Years of societal pressure and public policy have resulted in our youths not being encouraged to pursue the trades but rather to seek degrees in two- and four-year institutions.
While the traditional college path presents great opportunities for some, time has shown that a one-size-fits-all approach to career readiness is not working. It is time for us to work together to break down barriers that are preventing young adults from a successful career in the skilled trades.
Recent workforce studies have shown that the three most prominent trades in Snohomish County are carpenters, construction laborers and electricians, who collectively make up almost a third of the construction industry.
North Snohomish County has been identified as a potential hub for these skilled trades because of the renewed focus from local school districts on career and technical education (CTE) programs, the regional growth and skilled labor projects slated for the near future, and the presence of the new Arlington-Marysville Manufacturing Industrial Center, which is projected to foster more than 20,000 family wage jobs in coming years.
An ongoing effort has brought together a diverse and invested group of local stakeholders, including educators, elected officials and leaders from labor and industry.
One problem identified by labor is that those going into apprenticeships are already in their late 20s. This means we are losing out on an entire decade of productivity and career development for youths once they graduate from high school. The goal of our effort is to create a more seamless transition from the K-12 education system into a career in the skilled trades.
Everett Community College has partnered with local school districts to work on dual-credit opportunities so that a prospective student could enroll in a pre-apprenticeship program resulting in a high school diploma and college credit.
Partnerships with local labor unions have resulted in curriculum development so that students who complete a pre-apprenticeship program will have a direct pathway from high school graduation to a career in the skilled trades.
The program would include classroom training on construction-related coursework, including worker safety, reading blueprints, applied mathematics, use of basic hand tools and more.
Creating an easier path for our youth to enter the skilled trades benefits the entire community. The potential for increased graduation rates gives an advantage to school districts. An increase in the skilled workforce will be an asset to labor organizations and businesses. Local residents will have greater opportunity to fill local jobs paying wages that can support families.

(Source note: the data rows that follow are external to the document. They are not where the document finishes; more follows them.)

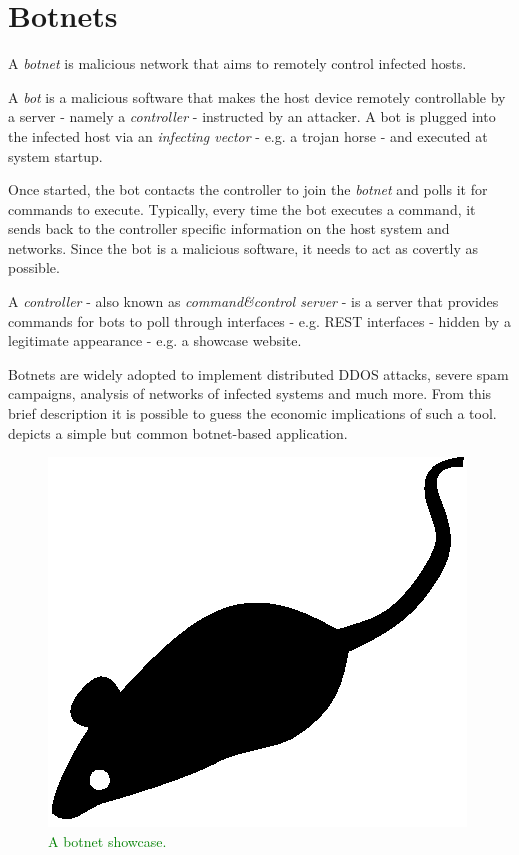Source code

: \section{Botnets}
\label{sec:botnets}

A \textit{botnet} is malicious network that aims to remotely control infected hosts.

A \textit{bot} is a malicious software that makes the host device remotely controllable by a server - namely a \textit{controller} -  instructed by an attacker. A bot is plugged into the infected host via an \textit{infecting vector} - e.g. a trojan horse - and executed at system startup.

Once started, the bot contacts the controller to join the \textit{botnet} and polls it for commands to execute. Typically, every time the bot executes a command, it sends back to the controller specific information on the host system and networks. Since the bot is a malicious software, it needs to act as covertly as possible.

\textcolor{blue}{\lipsum[1]}

A \textit{controller} - also known as \textit{command\&control server} - is a server that provides commands for bots to poll through interfaces - e.g. REST interfaces - hidden by a legitimate appearance - e.g. a showcase website.

Botnets are widely adopted to implement distributed DDOS attacks, severe spam campaigns, analysis of networks of infected systems and much more. From this brief description it is possible to guess the economic implications of such a tool.  depicts a simple but common botnet-based application.

\begin{figure}[tp]
  \centering
  \includegraphics{./fig/acmlarge-mouse}
  \caption{\textcolor{green}{A botnet showcase.}}
    \label{fig:botnet-showcase}
\end{figure}

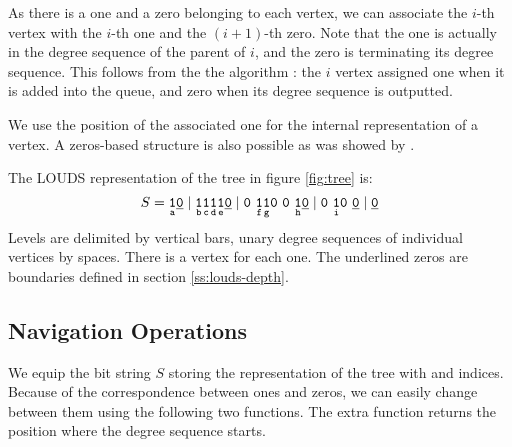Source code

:As there is a one and a zero belonging to each vertex, we can associate the $i$-th vertex with the $i$-th one and the $(i+1)$-th zero.
Note that the one is actually in the degree sequence of the parent of $i$, and the zero is terminating its degree sequence.
This follows from the the algorithm \LOUDSRepresentation{}: the $i$ vertex assigned one when it is added into the queue, and zero when its degree sequence is outputted.

We use the position of the associated one for the internal representation of a vertex.
A zeros-based structure is also possible as was showed by \cite{rahman2006engineering}.

\begin{example}
	The LOUDS representation of the tree in figure \ref{fig:tree} is:
	$$ S = \mathtt{\x1a \underline{0} \mid \x1b \x1c \x1d \x1e \underline{0} \mid 0 ~ \x1f \x1g 0 ~ 0 ~ \x1h \underline{0} \mid 0 ~ \x1i 0 ~ \underline{0} \mid \underline{0}} $$
	Levels are delimited by vertical bars, unary degree sequences of individual vertices by spaces.
	There is a vertex for each one.
	The underlined zeros are boundaries defined in section \ref{ss:louds-depth}.
\end{example}

\subsection{Navigation Operations}

We equip the bit string $S$ storing the representation of the tree with \rank{} and \select{} indices.
Because of the correspondence between ones and zeros, we can easily change between them using the following two functions.
The extra function \toBeginning{} returns the position where the degree sequence starts.

\begin{algorithm}
\begin{algorithmic}
	\State {}
\EndFunction
\end{algorithmic}
\end{algorithm}

\begin{algorithm}
\begin{algorithmic}
	\State {}
\EndFunction
\end{algorithmic}
\end{algorithm}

This would require a further look into state policies and funding for education to reduce barriers and encourage programs that prepare students for careers in skilled trades. However, we can start taking steps toward creating more pathways for students with the pre-apprenticeship program in the works now.
David Beyer is president of EvCC. Leonard Kelley is secretary/treasurer for the Snohomish County Labor Council and mayor of Stanwood. Jon Nehring is mayor of Marysville. Nate Nehring is a Snohomish County council member. And Barbara Tolbert is mayor of Arlington.